France

Viol, tentative de meurtre, séquestration… Le streameur « Mr WaynZ » devant les assises

« Tu ne sortiras jamais ». Ce matin du 20 janvier 2019, Cécilia*, plaquée sur le lit, tente de reprendre sa respiration. Son agresseur vient d’enlever l’oreiller qu’il a collé à son visage, mais il enserre immédiatement son cou avec ses deux mains. La jeune femme d’une vingtaine d’années « se sent partir ». C’est à l’intervention de la police, quelques secondes plus tard, qu’elle doit la vie. La dispute, entamée quelques heures auparavant avec son petit ami Nicolas*, a viré au cauchemar. Depuis trois mois, elle fréquente ce streameur (joueur de jeux vidéo en ligne), connu sous le nom de « Mr WaynZ », qui jouit d’une certaine notoriété dans le milieu. Originaire de Tours, elle est venue passer le week-end chez lui dans le 19e arrondissement de Paris. Mais le trentenaire est extrêmement jaloux et possessif.

A son réveil, ce matin-là, la jeune femme ne trouve pas son téléphone. Elle comprend rapidement que son compagnon l’a caché. Le ton monte entre les deux, Cécilia veut quitter l’appartement, mais l’homme lui bloque le passage. Elle se met à hurler, il entoure son bras autour de son cou, lui plaque la main sur la bouche et la jette violemment au sol. L’homme finit par la lâcher, récupère un couteau de cuisine et lui intime « de le planter avec », raconte-t-elle aux enquêteurs. Terrorisée, la jeune femme lui porte un coup, déclenchant la fureur de son compagnon. Il la saisit par les cheveux, la traîne jusqu’au lit et l’agresse sexuellement, avant de l’étrangler. Elle parvient à s’extirper, se rue sur le balcon et appelle au secours. Par miracle, deux policiers du 2e district de la police judiciaire (DPJ), qui passent par là, entendent ses cris. Ce sont eux qui mettent fin à son calvaire, quelques minutes plus tard, en tambourinant à la porte de l’appartement. Nicolas est immédiatement interpellé. Cécilia, elle, est retrouvée terrorisée, « des traces de strangulation » sur le cou. Elle est prise en charge par les secours et porte plainte le soir même.

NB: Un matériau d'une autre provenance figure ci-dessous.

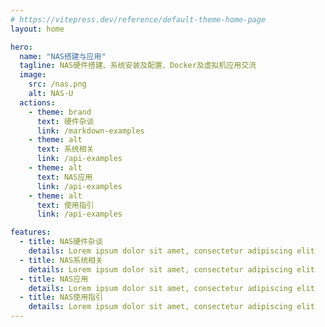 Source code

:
 ```yaml
---
# https://vitepress.dev/reference/default-theme-home-page
layout: home

hero:
  name: "NAS搭建与应用"
  tagline: NAS硬件搭建、系统安装及配置、Docker及虚拟机应用交流
  image:
    src: /nas.png
    alt: NAS·U
  actions:
    - theme: brand
      text: 硬件杂谈
      link: /markdown-examples
    - theme: alt
      text: 系统相关
      link: /api-examples
    - theme: alt
      text: NAS应用
      link: /api-examples
    - theme: alt
      text: 使用指引
      link: /api-examples

features:
  - title: NAS硬件杂谈
    details: Lorem ipsum dolor sit amet, consectetur adipiscing elit
  - title: NAS系统相关
    details: Lorem ipsum dolor sit amet, consectetur adipiscing elit
  - title: NAS应用
    details: Lorem ipsum dolor sit amet, consectetur adipiscing elit
  - title: NAS使用指引
    details: Lorem ipsum dolor sit amet, consectetur adipiscing elit
---
```


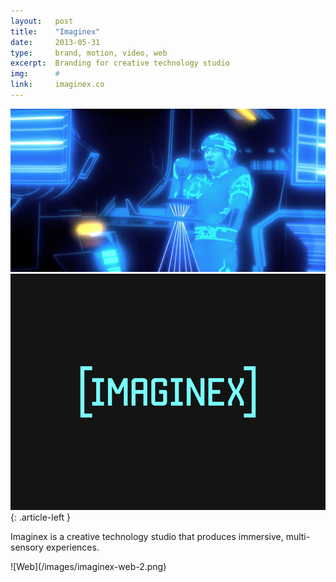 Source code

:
 ```yaml
---
layout:   post
title:    "Imaginex"
date:     2013-05-31
type:     brand, motion, video, web
excerpt:  Branding for creative technology studio
img:      #
link:     imaginex.co
---
```


![Tron](/images/imaginex-tron.jpg)
![Bumper](/images/imaginex-bumper-gif.gif){: .article-left }
<p class="article-text article-right">Imaginex is a creative technology studio that produces immersive, multi-sensory experiences.</p>
![Web](/images/imaginex-web-2.png)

Des scènes quasi-identiques

A l’issue de la garde à vue de Nicolas, une enquête est ouverte contre lui pour tentative d’homicide, séquestration et agression sexuelle. Pourtant, la justice ne juge pas bon de le placer en détention provisoire. Il ressort libre, sous contrôle judiciaire. Il ne sera placé en détention provisoire que dix mois plus tard, en octobre 2019.

Car au fil des auditions, les enquêteurs recueillent quatre autres témoignages d’anciennes compagnes du streameur, qui l’accusent de faits similaires. Depuis, trois d’entre elles se sont constituées parties civiles au procès qui s’ouvre ce mardi 31 janvier, devant la cour d’assises de Paris. Nicolas, âgé de 34 ans aujourd’hui, doit être jugé pour tentative d’homicide, viols et violences.

Car les faits décrits par les trois autres plaignantes sont eux aussi d’une violence inouïe. Lors de son audition par les enquêteurs, Iriane, la seconde plaignante et mère de son enfant, raconte avoir été frappée et violée à plusieurs reprises par Nicolas. Elle décrit des scènes d’une grande brutalité, mêlant coups de tête, claques et actes de sodomie, notamment durant sa grossesse. Et à chaque fois qu’elle envisage de le quitter, l’homme la menace de mort, un couteau placé sous sa gorge.

Des violences pendant la grossesse

L’histoire de Fiona, la troisième plaignante et ancienne compagne de Nicolas, n’est pas si différente. Insultes, coups de pied et de poing, gifles, croche-pieds, séquestration… La jeune femme, qui a partagé la vie du streameur de 2015 à 2018, décrit un huis clos horrifiant. En septembre 2018, alors qu’il parvient presque à l’étouffer, les genoux appuyés sur sa cage thoracique et les mains serrées autour de son cou, Fiona réussit à se débattre et court se réfugier dans la cuisine. Mais son compagnon la rattrape et l’étrangle à nouveau. Dans une scène quasi similaire à celle décrite par Cécilia, Fiona attrape un couteau et le plante dans son bras « pour qu’il arrête », expliquera-t-elle aux enquêteurs. Les concubins sont tous les deux poursuivis pour violences réciproques, mais seule la jeune femme est placée en garde à vue. En mars 2019, ils sont condamnés à la même peine, quatre mois de prison avec sursis.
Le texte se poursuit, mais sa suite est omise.